花粉症対策における食生活の見直し
毎年繰り返される花粉症の季節が到来する中で、多くの人々はマスクの着用やうがい、手洗いといった外的対策に注力している。しかしながら、食生活を見直すことによる内的対策は、依然として十分に認識されているとは言いがたい。
実際、立川パークスクリニックが花粉症を有する20歳以上の男女500名を対象に実施した調査によれば、最も多く実践されている対策はマスクの着用であり、続いて手洗い・うがい、外出自粛、薬の服用、洗濯物の部屋干し、玄関先での衣服の花粉除去などが挙げられた。一方で、「発酵食品の摂取」や「腸内環境の整備」といった食を通じた対策は、それぞれ12番目、15番目と比較的低い順位にとどまっている。

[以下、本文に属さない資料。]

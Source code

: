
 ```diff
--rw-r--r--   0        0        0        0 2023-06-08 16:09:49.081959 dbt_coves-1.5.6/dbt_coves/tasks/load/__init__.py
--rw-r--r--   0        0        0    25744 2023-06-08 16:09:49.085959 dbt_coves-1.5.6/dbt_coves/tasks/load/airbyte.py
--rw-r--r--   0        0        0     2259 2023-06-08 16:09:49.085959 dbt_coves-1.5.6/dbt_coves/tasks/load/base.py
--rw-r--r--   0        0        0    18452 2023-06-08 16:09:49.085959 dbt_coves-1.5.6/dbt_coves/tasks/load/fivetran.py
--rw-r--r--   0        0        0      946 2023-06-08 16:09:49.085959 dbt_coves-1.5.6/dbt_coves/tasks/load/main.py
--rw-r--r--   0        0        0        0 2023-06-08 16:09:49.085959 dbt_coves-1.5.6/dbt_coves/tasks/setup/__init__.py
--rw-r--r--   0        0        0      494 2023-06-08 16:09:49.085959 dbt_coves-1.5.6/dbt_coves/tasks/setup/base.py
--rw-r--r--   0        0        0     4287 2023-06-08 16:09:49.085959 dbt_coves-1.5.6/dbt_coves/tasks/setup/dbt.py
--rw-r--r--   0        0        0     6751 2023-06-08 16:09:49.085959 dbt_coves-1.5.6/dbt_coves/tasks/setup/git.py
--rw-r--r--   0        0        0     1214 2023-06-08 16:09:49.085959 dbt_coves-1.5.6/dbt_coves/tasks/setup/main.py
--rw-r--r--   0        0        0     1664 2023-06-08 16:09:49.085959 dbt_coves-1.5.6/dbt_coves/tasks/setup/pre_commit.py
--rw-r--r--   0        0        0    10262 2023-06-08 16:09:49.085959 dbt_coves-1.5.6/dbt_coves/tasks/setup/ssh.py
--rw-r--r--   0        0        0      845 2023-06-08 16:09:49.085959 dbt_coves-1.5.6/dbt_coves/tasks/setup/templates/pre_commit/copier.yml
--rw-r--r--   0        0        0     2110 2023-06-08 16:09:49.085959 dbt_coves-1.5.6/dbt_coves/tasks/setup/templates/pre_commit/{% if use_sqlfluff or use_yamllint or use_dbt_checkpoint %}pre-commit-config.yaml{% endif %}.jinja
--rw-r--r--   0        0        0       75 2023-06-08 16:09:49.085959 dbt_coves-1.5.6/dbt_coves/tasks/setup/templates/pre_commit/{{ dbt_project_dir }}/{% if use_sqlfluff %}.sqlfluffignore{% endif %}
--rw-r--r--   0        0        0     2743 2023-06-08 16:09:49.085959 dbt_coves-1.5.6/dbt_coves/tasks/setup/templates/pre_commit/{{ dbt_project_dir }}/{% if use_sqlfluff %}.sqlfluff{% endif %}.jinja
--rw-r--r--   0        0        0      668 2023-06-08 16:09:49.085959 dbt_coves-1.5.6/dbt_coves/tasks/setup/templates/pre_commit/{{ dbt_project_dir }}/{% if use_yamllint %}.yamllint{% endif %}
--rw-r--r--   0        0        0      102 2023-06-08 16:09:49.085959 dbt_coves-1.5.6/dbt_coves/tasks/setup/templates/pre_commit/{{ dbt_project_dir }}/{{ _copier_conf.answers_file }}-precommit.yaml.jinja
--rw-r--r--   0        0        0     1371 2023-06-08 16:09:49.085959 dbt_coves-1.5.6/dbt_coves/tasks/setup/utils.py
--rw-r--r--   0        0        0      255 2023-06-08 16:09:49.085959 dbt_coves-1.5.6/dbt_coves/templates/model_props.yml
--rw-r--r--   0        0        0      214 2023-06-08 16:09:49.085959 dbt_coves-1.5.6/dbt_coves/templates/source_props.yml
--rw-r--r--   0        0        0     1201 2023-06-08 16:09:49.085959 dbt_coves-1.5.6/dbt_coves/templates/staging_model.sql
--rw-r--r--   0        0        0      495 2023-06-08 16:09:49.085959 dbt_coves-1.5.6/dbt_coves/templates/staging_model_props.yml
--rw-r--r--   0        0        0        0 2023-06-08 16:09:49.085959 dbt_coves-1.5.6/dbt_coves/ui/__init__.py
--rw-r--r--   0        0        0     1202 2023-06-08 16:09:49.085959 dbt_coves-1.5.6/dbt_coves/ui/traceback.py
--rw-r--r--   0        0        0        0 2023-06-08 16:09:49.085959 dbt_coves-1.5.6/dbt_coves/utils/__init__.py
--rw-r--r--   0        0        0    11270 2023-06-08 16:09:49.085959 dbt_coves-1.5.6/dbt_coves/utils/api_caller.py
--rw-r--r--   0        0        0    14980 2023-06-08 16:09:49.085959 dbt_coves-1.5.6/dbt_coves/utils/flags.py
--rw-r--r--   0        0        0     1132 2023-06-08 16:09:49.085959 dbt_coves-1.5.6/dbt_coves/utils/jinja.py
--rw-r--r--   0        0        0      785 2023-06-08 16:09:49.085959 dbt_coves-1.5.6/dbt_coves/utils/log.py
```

同クリニック院長の久住英二氏は、花粉症は免疫系が花粉に過剰反応するアレルギー反応であることから、日常的な栄養摂取や生活習慣を通じて免疫バランスを穏やかに保つことが症状緩和の鍵であると指摘する。
特に、腸内細菌叢のバランスを整えることが重要であり、その中でも「酢酸菌」の有用性が注目されている。酢酸菌は、無濾過の酢である「にごり酢」や、かつて日本で流行し現在は欧米で健康食品として定着した「コンブチャ」に多く含まれている。近年の研究では、酢酸菌が免疫細胞を刺激し、アレルギー体質に傾いた免疫バランスを調整する可能性が示唆されている。したがって、日々の食事において通常の酢をにごり酢に切り替えるだけでも一定の効果が期待できるという。
また、花粉は呼吸器だけでなく食物に付着し、体内に取り込まれることで腸でもアレルギー反応を引き起こす場合がある。酢酸菌は腸内で短鎖脂肪酸の一種である酢酸を産生し、この酢酸は花粉などの異物が腸壁から吸収されるのを防ぐIgA抗体の生成を促進する。
その結果、腸管のバリア機能が強化されると考えられる。さらに、酢酸の産生を助ける役割を果たすのが食物繊維であり、花粉症の時期には特に積極的な摂取が推奨される。
加えて、妊娠中の女性が高食物繊維食を摂取し、腸内の酢酸産生を高めることで、胎児の制御性T細胞分化に関連する遺伝子の発現が変化し、将来的な喘息やアレルギー性疾患の発症リスクが低減することも報告されている。
さらに、魚介類に多く含まれるタウリンも免疫細胞の機能を支え、自律神経のバランスを整えることで炎症反応を抑制し、アレルギー症状の緩和に寄与する可能性がある。
このように、マスクや薬物療法といった従来の対策に加え、にごり酢や食物繊維、さらにはタウリンの摂取を意識した食生活の改善が、花粉症の症状緩和に資するものといえる。加えて、十分な睡眠や鼻うがいなどの生活習慣も併せて実践することが望ましい。